**EXCERPTED DATA:**
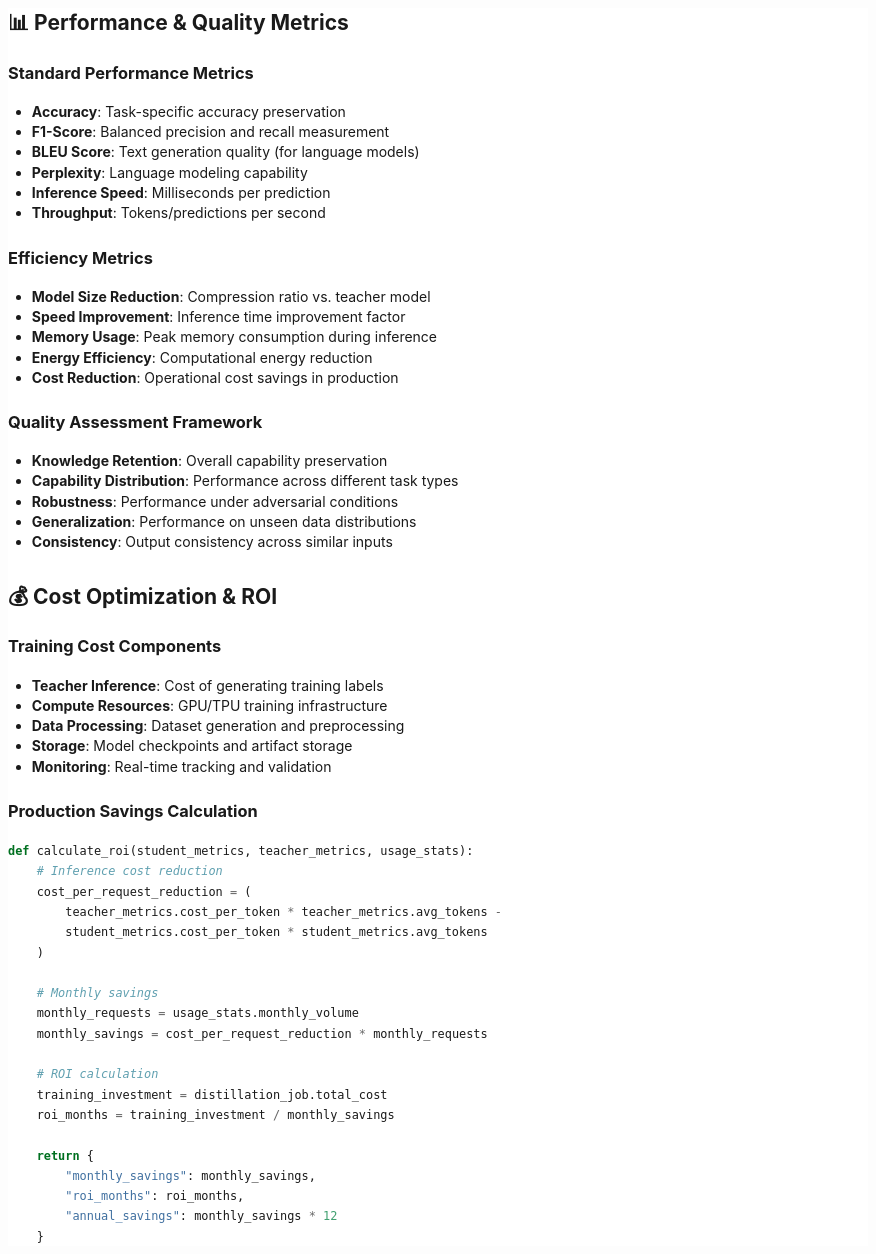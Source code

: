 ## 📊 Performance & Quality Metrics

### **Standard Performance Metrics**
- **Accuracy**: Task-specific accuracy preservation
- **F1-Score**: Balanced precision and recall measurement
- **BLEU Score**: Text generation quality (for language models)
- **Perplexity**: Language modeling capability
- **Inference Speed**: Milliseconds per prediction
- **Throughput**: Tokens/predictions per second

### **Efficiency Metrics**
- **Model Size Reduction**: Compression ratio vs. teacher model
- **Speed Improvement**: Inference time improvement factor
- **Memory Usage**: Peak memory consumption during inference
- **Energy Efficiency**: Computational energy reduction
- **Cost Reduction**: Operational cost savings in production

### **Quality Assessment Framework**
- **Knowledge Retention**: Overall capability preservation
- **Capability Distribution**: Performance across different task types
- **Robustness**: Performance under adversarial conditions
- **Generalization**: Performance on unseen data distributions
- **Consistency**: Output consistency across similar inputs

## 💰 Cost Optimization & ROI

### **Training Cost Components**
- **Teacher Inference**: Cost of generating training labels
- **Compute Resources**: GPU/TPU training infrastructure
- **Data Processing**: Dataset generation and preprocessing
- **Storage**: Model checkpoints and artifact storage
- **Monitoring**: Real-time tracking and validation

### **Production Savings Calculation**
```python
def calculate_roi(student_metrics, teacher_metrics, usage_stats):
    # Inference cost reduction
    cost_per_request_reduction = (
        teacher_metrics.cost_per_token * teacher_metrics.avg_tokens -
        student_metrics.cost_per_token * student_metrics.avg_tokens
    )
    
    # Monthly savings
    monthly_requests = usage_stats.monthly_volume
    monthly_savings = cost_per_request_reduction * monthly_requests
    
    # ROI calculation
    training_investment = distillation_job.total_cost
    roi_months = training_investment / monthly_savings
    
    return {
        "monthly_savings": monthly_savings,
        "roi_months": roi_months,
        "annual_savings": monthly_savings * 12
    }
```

**PROBLEM DETAILS:** Write out exactly the lines that run from the top of the listing above to the line containing "- **Monitoring**: Real-time", both ends included. Omit every picture.

**ANSWER SECTION:**
Source code

: ## 📊 Performance & Quality Metrics

### **Standard Performance Metrics**
- **Accuracy**: Task-specific accuracy preservation
- **F1-Score**: Balanced precision and recall measurement
- **BLEU Score**: Text generation quality (for language models)
- **Perplexity**: Language modeling capability
- **Inference Speed**: Milliseconds per prediction
- **Throughput**: Tokens/predictions per second

### **Efficiency Metrics**
- **Model Size Reduction**: Compression ratio vs. teacher model
- **Speed Improvement**: Inference time improvement factor
- **Memory Usage**: Peak memory consumption during inference
- **Energy Efficiency**: Computational energy reduction
- **Cost Reduction**: Operational cost savings in production

### **Quality Assessment Framework**
- **Knowledge Retention**: Overall capability preservation
- **Capability Distribution**: Performance across different task types
- **Robustness**: Performance under adversarial conditions
- **Generalization**: Performance on unseen data distributions
- **Consistency**: Output consistency across similar inputs

## 💰 Cost Optimization & ROI

### **Training Cost Components**
- **Teacher Inference**: Cost of generating training labels
- **Compute Resources**: GPU/TPU training infrastructure
- **Data Processing**: Dataset generation and preprocessing
- **Storage**: Model checkpoints and artifact storage
- **Monitoring**: Real-time tracking and validation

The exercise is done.